La idea de poner parqué en la Luna me provocó una carcajada. Sólo a Lourdes podría habérsele ocurrido una cosa así
Un metro cuadrado de parqué bueno (del que le gusta a mi amiga) puede costar, aproximadamente, treinta euros. La Luna tiene una superficie de treinta y nueve millones de kilómetros cuadrados. Pasamos kilómetros a metros y multiplicamos el resultado por el precio del parqué. Horrorizados, comprobamos que para dejar el suelo lunar en condiciones de ser pisado por los delicados pies de mi amiga Lourdes deberíamos desembolsar mil doscientos billones de euros.
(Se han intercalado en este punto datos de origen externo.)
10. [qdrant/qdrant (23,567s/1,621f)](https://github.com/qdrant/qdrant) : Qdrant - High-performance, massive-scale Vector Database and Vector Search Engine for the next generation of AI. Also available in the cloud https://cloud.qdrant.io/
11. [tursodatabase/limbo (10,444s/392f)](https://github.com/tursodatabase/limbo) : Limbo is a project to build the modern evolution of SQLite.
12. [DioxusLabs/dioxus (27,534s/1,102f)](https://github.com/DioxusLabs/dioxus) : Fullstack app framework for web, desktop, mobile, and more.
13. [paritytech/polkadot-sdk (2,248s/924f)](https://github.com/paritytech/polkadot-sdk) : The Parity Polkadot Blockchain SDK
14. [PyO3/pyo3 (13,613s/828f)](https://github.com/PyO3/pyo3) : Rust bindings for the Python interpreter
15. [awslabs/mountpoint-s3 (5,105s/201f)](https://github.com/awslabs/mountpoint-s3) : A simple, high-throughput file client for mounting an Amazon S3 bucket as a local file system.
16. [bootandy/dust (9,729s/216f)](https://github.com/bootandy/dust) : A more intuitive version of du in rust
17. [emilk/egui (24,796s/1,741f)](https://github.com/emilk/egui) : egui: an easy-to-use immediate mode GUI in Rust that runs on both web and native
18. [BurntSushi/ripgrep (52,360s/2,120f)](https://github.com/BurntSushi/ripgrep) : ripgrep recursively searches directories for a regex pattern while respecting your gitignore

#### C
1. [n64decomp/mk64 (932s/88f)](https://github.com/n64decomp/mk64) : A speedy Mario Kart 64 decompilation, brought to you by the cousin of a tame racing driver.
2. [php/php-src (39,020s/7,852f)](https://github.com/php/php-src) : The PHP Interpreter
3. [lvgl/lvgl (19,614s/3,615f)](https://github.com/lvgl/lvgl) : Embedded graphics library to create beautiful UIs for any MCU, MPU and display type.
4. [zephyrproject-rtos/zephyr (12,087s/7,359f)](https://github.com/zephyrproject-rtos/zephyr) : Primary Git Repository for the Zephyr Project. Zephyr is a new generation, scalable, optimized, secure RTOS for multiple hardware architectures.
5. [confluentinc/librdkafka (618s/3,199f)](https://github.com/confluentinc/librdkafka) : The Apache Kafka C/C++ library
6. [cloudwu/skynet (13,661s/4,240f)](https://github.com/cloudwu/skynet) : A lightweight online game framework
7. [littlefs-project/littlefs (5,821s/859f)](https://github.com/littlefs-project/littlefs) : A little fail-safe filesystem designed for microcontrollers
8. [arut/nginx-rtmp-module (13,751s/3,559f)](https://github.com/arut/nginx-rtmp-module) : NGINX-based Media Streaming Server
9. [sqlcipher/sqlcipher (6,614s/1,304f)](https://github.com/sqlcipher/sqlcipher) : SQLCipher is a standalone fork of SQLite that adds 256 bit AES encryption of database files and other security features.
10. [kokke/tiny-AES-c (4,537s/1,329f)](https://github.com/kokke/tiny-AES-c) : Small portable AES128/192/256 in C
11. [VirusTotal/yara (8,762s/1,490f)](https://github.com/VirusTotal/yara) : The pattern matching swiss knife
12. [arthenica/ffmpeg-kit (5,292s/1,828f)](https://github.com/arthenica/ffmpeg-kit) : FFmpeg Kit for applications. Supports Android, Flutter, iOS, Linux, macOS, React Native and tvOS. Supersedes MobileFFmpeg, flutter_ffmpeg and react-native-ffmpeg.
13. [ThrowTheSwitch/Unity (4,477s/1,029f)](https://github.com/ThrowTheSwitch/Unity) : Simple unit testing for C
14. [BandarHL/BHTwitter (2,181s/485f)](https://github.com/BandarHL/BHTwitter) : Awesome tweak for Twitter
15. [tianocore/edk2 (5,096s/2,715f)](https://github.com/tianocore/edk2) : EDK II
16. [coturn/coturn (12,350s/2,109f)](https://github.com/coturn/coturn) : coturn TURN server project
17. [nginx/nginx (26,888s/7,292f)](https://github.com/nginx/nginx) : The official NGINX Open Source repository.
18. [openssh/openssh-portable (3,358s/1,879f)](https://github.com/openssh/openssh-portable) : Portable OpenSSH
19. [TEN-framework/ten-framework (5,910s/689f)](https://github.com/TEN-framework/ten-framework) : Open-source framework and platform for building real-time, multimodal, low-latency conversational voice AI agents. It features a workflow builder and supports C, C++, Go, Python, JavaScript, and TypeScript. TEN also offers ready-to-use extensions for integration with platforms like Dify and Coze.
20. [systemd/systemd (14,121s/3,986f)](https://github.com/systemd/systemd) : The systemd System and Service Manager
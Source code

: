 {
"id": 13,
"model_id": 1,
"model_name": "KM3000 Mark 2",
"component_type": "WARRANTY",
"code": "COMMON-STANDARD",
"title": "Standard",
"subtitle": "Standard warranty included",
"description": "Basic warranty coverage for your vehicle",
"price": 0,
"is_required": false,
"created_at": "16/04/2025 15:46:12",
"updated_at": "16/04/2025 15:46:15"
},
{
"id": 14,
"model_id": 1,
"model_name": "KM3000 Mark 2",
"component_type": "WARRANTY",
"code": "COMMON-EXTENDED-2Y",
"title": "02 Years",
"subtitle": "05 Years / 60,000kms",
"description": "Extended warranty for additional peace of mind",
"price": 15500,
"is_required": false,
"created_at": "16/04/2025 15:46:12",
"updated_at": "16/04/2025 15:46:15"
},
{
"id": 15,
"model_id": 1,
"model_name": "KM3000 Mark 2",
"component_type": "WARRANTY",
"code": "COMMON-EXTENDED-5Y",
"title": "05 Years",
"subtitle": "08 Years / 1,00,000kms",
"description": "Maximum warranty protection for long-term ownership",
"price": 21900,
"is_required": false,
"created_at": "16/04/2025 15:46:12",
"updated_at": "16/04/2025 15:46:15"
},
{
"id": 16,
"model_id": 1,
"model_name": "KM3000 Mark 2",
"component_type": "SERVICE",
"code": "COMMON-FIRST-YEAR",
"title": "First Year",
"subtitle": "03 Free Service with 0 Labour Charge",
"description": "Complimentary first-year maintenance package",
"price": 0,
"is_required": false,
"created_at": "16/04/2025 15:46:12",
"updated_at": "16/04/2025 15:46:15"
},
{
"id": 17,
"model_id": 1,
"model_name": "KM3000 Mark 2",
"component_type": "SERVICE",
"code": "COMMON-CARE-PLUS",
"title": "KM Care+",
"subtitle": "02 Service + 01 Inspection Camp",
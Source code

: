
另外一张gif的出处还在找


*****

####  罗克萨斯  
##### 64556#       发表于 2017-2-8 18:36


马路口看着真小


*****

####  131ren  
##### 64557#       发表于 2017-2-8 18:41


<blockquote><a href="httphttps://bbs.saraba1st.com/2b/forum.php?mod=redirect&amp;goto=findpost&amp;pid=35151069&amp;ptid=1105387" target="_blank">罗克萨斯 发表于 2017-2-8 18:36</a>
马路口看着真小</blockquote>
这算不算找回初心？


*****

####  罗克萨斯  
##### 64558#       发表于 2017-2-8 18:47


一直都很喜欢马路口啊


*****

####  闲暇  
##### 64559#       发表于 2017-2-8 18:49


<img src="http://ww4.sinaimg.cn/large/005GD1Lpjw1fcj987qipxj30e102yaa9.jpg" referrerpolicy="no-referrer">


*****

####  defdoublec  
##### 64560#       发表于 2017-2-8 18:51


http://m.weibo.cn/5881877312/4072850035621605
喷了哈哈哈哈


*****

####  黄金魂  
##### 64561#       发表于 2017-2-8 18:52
Empezar a decorar la Luna cuesta un millón de veces más que un proyecto medio de la NASA para visitarla.
Lourdes no se sorprendió por el resultado. A ella le da igual el dinero. Divertida, me pidió otro presupuesto, esta vez para poner zócalo en la base de los volcanes, y luego otro para tapizar los cráteres. ¿Quieres que te calcule también lo que te costaría construir una bonita piscina en el mar de la tranquilidad?, le pregunté burlonamente. Sí, claro que sí, mi niño, y luego calcúlame cuánto dinero me costaría cenar contigo ahora mismo.
Le dije que otro día calcularía lo de los cráteres, los volcanes y la piscina, pero que, si lo deseaba, tenía respuesta a su última pregunta: "No te costará nada, Lourdes. Me apetece invitarte". No saben ustedes cómo es esa mujer. Eligió el restaurante más caro de Barcelona, pidió el mejor vino y después el mejor cava. Cuando me trajeron la nota, ella me miró con los ojos más pícaros del mundo y me dijo: "Ortega, tienes suerte de que tú y yo no seamos novios. Te pediría la Luna, y eres tan tonto que me la comprarías". Su respuesta me enterneció tanto que estuve a punto de besarla. Pero no lo hice por si acaso.